### Task instructions:
The line containing "充值状态: 0:失败 1:成功" and every line after it through the end of the records: return those exactly, and nothing more.

[Plain-text document sources]

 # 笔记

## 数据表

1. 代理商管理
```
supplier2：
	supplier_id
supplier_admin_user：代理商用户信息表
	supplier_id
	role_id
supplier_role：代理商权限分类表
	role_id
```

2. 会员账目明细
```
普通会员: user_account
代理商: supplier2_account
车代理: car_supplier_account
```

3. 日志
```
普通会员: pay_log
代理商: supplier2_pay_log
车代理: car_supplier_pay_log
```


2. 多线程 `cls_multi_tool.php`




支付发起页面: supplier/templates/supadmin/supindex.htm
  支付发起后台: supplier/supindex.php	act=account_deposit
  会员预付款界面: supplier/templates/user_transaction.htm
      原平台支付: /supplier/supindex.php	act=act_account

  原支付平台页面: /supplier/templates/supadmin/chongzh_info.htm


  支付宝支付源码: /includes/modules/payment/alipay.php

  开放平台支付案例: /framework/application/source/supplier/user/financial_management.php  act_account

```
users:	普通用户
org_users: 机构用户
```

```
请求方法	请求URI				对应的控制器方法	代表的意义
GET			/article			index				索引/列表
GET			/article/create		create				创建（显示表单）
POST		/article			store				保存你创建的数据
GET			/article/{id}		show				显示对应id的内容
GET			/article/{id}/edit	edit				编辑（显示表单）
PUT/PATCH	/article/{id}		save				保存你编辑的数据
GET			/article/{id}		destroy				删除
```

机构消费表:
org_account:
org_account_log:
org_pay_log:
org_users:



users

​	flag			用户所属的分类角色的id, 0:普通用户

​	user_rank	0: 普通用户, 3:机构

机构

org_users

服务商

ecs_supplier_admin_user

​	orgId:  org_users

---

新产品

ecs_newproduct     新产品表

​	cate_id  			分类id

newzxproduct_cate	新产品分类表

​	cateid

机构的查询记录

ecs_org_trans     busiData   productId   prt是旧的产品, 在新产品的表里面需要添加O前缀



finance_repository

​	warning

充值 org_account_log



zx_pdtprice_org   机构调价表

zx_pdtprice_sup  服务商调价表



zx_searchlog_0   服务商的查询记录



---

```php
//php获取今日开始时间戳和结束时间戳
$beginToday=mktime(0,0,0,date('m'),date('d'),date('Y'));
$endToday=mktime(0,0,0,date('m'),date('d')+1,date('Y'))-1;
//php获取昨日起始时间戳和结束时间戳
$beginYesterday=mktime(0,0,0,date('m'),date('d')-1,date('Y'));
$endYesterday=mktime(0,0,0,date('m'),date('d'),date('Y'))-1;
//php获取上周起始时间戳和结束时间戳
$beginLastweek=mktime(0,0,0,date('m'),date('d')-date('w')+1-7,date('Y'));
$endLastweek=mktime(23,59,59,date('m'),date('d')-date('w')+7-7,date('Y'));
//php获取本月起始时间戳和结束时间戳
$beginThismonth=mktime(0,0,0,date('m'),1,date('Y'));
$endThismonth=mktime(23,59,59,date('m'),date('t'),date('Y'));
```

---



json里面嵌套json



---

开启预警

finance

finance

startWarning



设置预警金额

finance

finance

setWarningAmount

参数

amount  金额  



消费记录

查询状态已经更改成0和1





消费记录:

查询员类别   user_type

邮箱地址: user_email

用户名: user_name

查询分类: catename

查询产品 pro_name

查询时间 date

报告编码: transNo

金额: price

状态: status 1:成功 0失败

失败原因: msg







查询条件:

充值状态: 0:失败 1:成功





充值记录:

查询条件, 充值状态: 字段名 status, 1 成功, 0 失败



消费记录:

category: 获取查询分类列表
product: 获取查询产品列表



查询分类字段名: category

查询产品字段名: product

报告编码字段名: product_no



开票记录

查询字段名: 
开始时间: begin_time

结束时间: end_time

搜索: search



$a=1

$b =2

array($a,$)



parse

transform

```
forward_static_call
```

### Task output:
充值状态: 0:失败 1:成功





充值记录:

查询条件, 充值状态: 字段名 status, 1 成功, 0 失败



消费记录:

category: 获取查询分类列表
product: 获取查询产品列表



查询分类字段名: category

查询产品字段名: product

报告编码字段名: product_no



开票记录

查询字段名: 
开始时间: begin_time

结束时间: end_time

搜索: search



$a=1

$b =2

array($a,$)



parse

transform

```
forward_static_call
```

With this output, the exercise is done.